• [What is being asked] Extract every record, exactly as written, and ignore the pictures.

• [Exercise input]
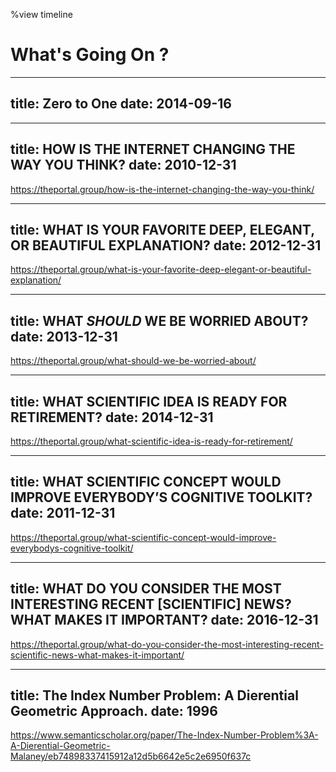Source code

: %view timeline

# What's Going On ?

---
title: Zero to One
date: 2014-09-16
---

---
title: HOW IS THE INTERNET CHANGING THE WAY YOU THINK?
date: 2010-12-31
---
https://theportal.group/how-is-the-internet-changing-the-way-you-think/

---
title: WHAT IS YOUR FAVORITE DEEP, ELEGANT, OR BEAUTIFUL EXPLANATION?
date: 2012-12-31
---
https://theportal.group/what-is-your-favorite-deep-elegant-or-beautiful-explanation/

---
title: WHAT *SHOULD* WE BE WORRIED ABOUT?
date: 2013-12-31
---
https://theportal.group/what-should-we-be-worried-about/

---
title: WHAT SCIENTIFIC IDEA IS READY FOR RETIREMENT?
date: 2014-12-31
---
https://theportal.group/what-scientific-idea-is-ready-for-retirement/

---
title: WHAT SCIENTIFIC CONCEPT WOULD IMPROVE EVERYBODY’S COGNITIVE TOOLKIT?
date: 2011-12-31
---
https://theportal.group/what-scientific-concept-would-improve-everybodys-cognitive-toolkit/

---
title: WHAT DO YOU CONSIDER THE MOST INTERESTING RECENT [SCIENTIFIC] NEWS? WHAT MAKES IT IMPORTANT?
date: 2016-12-31
---
https://theportal.group/what-do-you-consider-the-most-interesting-recent-scientific-news-what-makes-it-important/

---
title: The Index Number Problem: A Dierential Geometric Approach.
date: 1996
---
https://www.semanticscholar.org/paper/The-Index-Number-Problem%3A-A-Dierential-Geometric-Malaney/eb74898337415912a12d5b6642e5c2e6950f637c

• [Result below]
Source code

: %view timeline

# What's Going On ?

---
title: Zero to One
date: 2014-09-16
---

---
title: HOW IS THE INTERNET CHANGING THE WAY YOU THINK?
date: 2010-12-31
---
https://theportal.group/how-is-the-internet-changing-the-way-you-think/

---
title: WHAT IS YOUR FAVORITE DEEP, ELEGANT, OR BEAUTIFUL EXPLANATION?
date: 2012-12-31
---
https://theportal.group/what-is-your-favorite-deep-elegant-or-beautiful-explanation/

---
title: WHAT *SHOULD* WE BE WORRIED ABOUT?
date: 2013-12-31
---
https://theportal.group/what-should-we-be-worried-about/

---
title: WHAT SCIENTIFIC IDEA IS READY FOR RETIREMENT?
date: 2014-12-31
---
https://theportal.group/what-scientific-idea-is-ready-for-retirement/

---
title: WHAT SCIENTIFIC CONCEPT WOULD IMPROVE EVERYBODY’S COGNITIVE TOOLKIT?
date: 2011-12-31
---
https://theportal.group/what-scientific-concept-would-improve-everybodys-cognitive-toolkit/

---
title: WHAT DO YOU CONSIDER THE MOST INTERESTING RECENT [SCIENTIFIC] NEWS? WHAT MAKES IT IMPORTANT?
date: 2016-12-31
---
https://theportal.group/what-do-you-consider-the-most-interesting-recent-scientific-news-what-makes-it-important/

---
title: The Index Number Problem: A Dierential Geometric Approach.
date: 1996
---
https://www.semanticscholar.org/paper/The-Index-Number-Problem%3A-A-Dierential-Geometric-Malaney/eb74898337415912a12d5b6642e5c2e6950f637c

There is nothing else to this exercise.